◆ The task
Beneath this task is a listing. Count its lines that contain "Atlas" and answer with the number only.

◆ Information
-*-*-

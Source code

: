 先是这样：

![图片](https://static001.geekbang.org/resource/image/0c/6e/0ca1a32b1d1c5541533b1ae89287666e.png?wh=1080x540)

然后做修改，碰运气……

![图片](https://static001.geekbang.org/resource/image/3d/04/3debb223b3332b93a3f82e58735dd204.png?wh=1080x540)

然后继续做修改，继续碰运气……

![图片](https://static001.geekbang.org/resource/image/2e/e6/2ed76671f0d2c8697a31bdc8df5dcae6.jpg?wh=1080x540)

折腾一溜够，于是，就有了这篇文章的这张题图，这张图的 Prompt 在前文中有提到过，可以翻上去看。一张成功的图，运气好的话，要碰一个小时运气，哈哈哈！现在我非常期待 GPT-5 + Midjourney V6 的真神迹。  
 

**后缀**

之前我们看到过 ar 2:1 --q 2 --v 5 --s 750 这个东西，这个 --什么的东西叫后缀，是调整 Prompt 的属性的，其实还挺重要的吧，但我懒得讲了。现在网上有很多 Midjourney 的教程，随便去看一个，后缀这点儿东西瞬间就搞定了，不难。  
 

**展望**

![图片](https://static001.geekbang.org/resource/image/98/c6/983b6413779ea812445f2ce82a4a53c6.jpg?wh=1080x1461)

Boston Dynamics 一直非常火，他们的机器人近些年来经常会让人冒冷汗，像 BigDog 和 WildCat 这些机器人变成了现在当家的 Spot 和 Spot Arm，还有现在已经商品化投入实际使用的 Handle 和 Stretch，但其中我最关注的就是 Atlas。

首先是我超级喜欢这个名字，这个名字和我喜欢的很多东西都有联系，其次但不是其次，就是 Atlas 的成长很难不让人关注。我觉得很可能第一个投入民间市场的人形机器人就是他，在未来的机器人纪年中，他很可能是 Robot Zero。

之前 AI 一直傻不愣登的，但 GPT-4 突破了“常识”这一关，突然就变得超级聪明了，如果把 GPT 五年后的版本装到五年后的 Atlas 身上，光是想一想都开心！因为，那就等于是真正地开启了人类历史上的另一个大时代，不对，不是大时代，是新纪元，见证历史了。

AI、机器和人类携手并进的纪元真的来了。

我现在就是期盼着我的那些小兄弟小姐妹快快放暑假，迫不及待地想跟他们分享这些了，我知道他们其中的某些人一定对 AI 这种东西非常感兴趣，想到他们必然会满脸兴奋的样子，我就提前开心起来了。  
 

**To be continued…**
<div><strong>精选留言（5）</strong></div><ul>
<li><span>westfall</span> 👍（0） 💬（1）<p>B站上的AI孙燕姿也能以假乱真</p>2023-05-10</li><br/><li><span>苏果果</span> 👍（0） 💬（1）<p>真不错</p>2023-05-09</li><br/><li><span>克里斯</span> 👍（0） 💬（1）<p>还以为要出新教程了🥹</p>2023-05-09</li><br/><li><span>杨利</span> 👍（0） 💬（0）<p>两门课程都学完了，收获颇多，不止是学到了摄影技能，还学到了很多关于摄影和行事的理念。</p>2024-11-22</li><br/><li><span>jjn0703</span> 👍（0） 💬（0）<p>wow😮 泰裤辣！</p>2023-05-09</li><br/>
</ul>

-*-*-

◆ Written response
3